**Information provided:**
═══

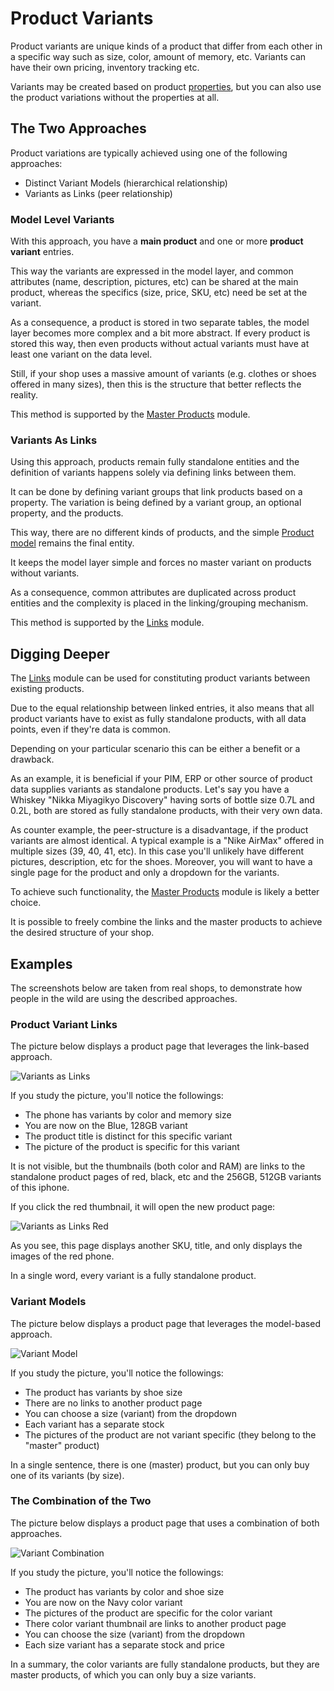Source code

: # Product Variants

Product variants are unique kinds of a product that differ from each other in
a specific way such as size, color, amount of memory, etc. Variants can have
their own pricing, inventory tracking etc.

Variants may be created based on product [properties](properties.md),
but you can also use the product variations without the properties at all.

## The Two Approaches

Product variations are typically achieved using one of the following approaches:

- Distinct Variant Models (hierarchical relationship)
- Variants as Links (peer relationship)

### Model Level Variants

With this approach, you have a **main product** and one or more **product variant** entries.

This way the variants are expressed in the model layer, and common attributes
(name, description, pictures, etc) can be shared at the main product, whereas
the specifics (size, price, SKU, etc) need be set at the variant.

As a consequence, a product is stored in two separate tables, the model layer
becomes more complex and a bit more abstract. If every product is stored this
way, then even products without actual variants must have at least one variant
on the data level.

Still, if your shop uses a massive amount of variants
(e.g. clothes or shoes offered in many sizes), then this is the structure that
better reflects the reality.

This method is supported by the [Master Products](master-products.md) module.

### Variants As Links

Using this approach, products remain fully standalone entities and the definition
of variants happens solely via defining links between them.

It can be done by defining variant groups that link products based on a property.
The variation is being defined by a variant group, an optional property, and
the products.

This way, there are no different kinds of products, and the simple
[Product model](products.md) remains the final entity.

It keeps the model layer simple and forces no master variant on products without variants.

As a consequence, common attributes are duplicated across product entities and the
complexity is placed in the linking/grouping mechanism.

This method is supported by the [Links](links.md) module.

## Digging Deeper

The [Links](links.md) module can be used for constituting product variants between existing products.

Due to the equal relationship between linked entries, it also means that all
product variants have to exist as fully standalone products, with all data points,
even if they're data is common.

Depending on your particular scenario this can be either a benefit or a drawback.

As an example, it is beneficial if your PIM, ERP or other source of product data
supplies variants as standalone products. Let's say you have a Whiskey
"Nikka Miyagikyo Discovery" having sorts of bottle size 0.7L and 0.2L,
both are stored as fully standalone products, with their very own data.

As counter example, the peer-structure is a disadvantage, if the product
variants are almost identical. A typical example is a "Nike AirMax" offered
in multiple sizes (39, 40, 41, etc). In this case you'll unlikely have
different pictures, description, etc for the shoes. Moreover, you will
want to have a single page for the product and only a dropdown for the variants.

To achieve such functionality, the [Master Products](master-products.md) module
is likely a better choice.

It is possible to freely combine the links and the master products to achieve
the desired structure of your shop.

## Examples

The screenshots below are taken from real shops, to demonstrate how people
in the wild are using the described approaches.

### Product Variant Links

The picture below displays a product page that leverages the link-based approach.

![Variants as Links](img/_variant_links.png)

If you study the picture, you'll notice the followings:

- The phone has variants by color and memory size
- You are now on the Blue, 128GB variant
- The product title is distinct for this specific variant
- The picture of the product is specific for this variant

It is not visible, but the thumbnails (both color and RAM) are links to the
standalone product pages of red, black, etc and the 256GB, 512GB variants
of this iphone.

If you click the red thumbnail, it will open the new product page:

![Variants as Links Red](img/_variant_links2.png)

As you see, this page displays another SKU, title, and only displays the images of the red phone.

In a single word, every variant is a fully standalone product.

### Variant Models

The picture below displays a product page that leverages the model-based approach.

![Variant Model](img/_variant_model.png)

If you study the picture, you'll notice the followings:

- The product has variants by shoe size
- There are no links to another product page
- You can choose a size (variant) from the dropdown
- Each variant has a separate stock
- The pictures of the product are not variant specific (they belong to the "master" product)

In a single sentence, there is one (master) product, but you can only buy one of its variants (by size).

### The Combination of the Two

The picture below displays a product page that uses a combination of both approaches.

![Variant Combination](img/_variant_combination.png)

If you study the picture, you'll notice the followings:

- The product has variants by color and shoe size
- You are now on the Navy color variant
- The pictures of the product are specific for the color variant
- There color variant thumbnail are links to another product page
- You can choose the size (variant) from the dropdown
- Each size variant has a separate stock and price

In a summary, the color variants are fully standalone products, but they
are master products, of which you can only buy a size variants.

═══

**What you are asked to do:** Could you repeat exactly the lines in the listing above from the one with "as Links Red](img/_variant_links2.png)" down to the one with "In a single sentence, there"? Include both of those lines.

**Response:**
![Variants as Links Red](img/_variant_links2.png)

As you see, this page displays another SKU, title, and only displays the images of the red phone.

In a single word, every variant is a fully standalone product.

### Variant Models

The picture below displays a product page that leverages the model-based approach.

![Variant Model](img/_variant_model.png)

If you study the picture, you'll notice the followings:

- The product has variants by shoe size
- There are no links to another product page
- You can choose a size (variant) from the dropdown
- Each variant has a separate stock
- The pictures of the product are not variant specific (they belong to the "master" product)

In a single sentence, there is one (master) product, but you can only buy one of its variants (by size).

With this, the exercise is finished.